■ **RECORD EXCERPTS**
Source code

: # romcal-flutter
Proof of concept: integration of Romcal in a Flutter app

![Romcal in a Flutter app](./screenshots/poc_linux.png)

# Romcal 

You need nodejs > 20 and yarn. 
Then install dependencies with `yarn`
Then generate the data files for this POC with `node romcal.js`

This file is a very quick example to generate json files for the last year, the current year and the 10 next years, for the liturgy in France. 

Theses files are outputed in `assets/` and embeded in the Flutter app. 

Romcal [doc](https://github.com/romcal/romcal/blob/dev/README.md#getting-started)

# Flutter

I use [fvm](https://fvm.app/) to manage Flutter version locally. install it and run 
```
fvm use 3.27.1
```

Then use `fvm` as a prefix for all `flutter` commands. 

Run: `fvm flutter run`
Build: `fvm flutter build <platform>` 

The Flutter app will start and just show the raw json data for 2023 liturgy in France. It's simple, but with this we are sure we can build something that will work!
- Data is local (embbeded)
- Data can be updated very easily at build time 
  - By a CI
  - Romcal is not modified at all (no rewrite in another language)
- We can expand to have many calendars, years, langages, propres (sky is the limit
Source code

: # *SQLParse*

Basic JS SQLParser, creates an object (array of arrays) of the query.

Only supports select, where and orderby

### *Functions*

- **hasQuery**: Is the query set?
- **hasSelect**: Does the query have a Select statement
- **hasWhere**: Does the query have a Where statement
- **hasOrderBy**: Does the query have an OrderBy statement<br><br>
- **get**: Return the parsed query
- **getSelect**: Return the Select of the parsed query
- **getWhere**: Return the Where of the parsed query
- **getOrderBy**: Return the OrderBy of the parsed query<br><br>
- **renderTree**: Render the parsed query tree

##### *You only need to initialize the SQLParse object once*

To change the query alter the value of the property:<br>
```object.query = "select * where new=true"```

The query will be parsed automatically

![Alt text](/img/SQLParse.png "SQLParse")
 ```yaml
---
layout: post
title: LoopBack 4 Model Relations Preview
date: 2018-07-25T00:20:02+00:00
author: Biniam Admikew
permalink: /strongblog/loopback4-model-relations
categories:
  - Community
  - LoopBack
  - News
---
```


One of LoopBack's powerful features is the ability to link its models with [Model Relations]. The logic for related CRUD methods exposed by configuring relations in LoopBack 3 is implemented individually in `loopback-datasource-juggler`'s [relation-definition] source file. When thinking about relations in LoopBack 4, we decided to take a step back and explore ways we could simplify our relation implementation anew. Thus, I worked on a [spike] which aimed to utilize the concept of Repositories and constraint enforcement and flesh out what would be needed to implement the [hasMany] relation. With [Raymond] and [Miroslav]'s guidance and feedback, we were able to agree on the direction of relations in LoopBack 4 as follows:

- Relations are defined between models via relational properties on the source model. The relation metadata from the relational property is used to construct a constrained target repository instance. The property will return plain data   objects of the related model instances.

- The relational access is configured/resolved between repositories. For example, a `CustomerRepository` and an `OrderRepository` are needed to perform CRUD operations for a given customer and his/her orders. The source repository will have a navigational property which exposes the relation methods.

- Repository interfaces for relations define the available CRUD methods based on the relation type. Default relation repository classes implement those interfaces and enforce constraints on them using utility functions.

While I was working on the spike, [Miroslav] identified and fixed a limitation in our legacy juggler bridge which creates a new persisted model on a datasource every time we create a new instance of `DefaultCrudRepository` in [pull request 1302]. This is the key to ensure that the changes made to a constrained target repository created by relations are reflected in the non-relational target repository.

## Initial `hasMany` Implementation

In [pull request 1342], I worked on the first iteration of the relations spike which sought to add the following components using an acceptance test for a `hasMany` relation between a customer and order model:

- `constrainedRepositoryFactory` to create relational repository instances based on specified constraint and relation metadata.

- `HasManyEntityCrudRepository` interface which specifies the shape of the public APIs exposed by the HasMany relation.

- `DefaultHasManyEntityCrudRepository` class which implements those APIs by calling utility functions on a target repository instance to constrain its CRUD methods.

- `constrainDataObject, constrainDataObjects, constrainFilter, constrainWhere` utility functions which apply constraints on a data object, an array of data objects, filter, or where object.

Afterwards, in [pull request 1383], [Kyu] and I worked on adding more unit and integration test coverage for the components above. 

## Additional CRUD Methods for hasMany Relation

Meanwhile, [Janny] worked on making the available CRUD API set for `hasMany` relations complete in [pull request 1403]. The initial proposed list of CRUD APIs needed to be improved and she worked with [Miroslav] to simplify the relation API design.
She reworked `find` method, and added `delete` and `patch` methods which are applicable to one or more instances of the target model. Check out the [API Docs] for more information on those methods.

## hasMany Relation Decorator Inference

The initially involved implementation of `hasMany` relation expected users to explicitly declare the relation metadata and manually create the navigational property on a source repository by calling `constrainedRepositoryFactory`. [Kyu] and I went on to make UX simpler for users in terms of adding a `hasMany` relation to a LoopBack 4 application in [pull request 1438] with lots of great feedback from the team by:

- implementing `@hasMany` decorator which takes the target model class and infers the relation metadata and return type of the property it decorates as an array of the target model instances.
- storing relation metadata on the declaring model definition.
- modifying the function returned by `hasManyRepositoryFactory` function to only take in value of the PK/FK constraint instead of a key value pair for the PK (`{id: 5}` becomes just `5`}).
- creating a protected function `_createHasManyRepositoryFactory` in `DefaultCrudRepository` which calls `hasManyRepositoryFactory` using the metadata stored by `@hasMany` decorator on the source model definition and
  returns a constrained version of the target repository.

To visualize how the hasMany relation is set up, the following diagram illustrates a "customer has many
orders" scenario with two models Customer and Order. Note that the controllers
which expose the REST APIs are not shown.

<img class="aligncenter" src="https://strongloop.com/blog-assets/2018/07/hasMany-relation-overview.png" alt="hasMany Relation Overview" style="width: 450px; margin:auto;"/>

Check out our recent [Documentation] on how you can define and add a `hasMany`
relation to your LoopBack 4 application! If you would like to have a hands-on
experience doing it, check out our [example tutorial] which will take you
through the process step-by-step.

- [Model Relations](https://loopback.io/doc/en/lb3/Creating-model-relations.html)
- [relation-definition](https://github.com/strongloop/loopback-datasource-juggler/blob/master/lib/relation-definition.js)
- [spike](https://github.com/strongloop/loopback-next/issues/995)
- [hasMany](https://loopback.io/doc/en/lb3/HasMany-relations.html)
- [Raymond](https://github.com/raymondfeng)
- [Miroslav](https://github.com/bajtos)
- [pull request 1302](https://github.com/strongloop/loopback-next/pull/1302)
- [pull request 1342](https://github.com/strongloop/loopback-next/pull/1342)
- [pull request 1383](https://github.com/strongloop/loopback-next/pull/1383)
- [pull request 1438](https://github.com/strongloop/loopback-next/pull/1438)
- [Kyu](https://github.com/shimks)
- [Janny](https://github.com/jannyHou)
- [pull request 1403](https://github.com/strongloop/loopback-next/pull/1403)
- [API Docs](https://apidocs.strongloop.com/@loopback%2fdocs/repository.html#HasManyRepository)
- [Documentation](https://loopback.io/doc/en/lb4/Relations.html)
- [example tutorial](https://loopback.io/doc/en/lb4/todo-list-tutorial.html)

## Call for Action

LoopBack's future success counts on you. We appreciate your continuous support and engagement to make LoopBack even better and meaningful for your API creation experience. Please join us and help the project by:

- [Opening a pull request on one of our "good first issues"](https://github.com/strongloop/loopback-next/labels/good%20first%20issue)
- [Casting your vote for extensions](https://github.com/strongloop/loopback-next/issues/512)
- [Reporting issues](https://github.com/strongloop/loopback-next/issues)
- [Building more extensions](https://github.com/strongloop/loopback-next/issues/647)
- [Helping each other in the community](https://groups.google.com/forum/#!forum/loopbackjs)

■ **BRIEF**
What you output must match the lines from the beginning of the material through the line with "- **renderTree**: Render" exactly, both ends included.

■ **SOLVED PROBLEM**
Source code

: # romcal-flutter
Proof of concept: integration of Romcal in a Flutter app

![Romcal in a Flutter app](./screenshots/poc_linux.png)

# Romcal 

You need nodejs > 20 and yarn. 
Then install dependencies with `yarn`
Then generate the data files for this POC with `node romcal.js`

This file is a very quick example to generate json files for the last year, the current year and the 10 next years, for the liturgy in France. 

Theses files are outputed in `assets/` and embeded in the Flutter app. 

Romcal [doc](https://github.com/romcal/romcal/blob/dev/README.md#getting-started)

# Flutter

I use [fvm](https://fvm.app/) to manage Flutter version locally. install it and run 
```
fvm use 3.27.1
```

Then use `fvm` as a prefix for all `flutter` commands. 

Run: `fvm flutter run`
Build: `fvm flutter build <platform>` 

The Flutter app will start and just show the raw json data for 2023 liturgy in France. It's simple, but with this we are sure we can build something that will work!
- Data is local (embbeded)
- Data can be updated very easily at build time 
  - By a CI
  - Romcal is not modified at all (no rewrite in another language)
- We can expand to have many calendars, years, langages, propres (sky is the limit
Source code

: # *SQLParse*

Basic JS SQLParser, creates an object (array of arrays) of the query.

Only supports select, where and orderby

### *Functions*

- **hasQuery**: Is the query set?
- **hasSelect**: Does the query have a Select statement
- **hasWhere**: Does the query have a Where statement
- **hasOrderBy**: Does the query have an OrderBy statement<br><br>
- **get**: Return the parsed query
- **getSelect**: Return the Select of the parsed query
- **getWhere**: Return the Where of the parsed query
- **getOrderBy**: Return the OrderBy of the parsed query<br><br>
- **renderTree**: Render the parsed query tree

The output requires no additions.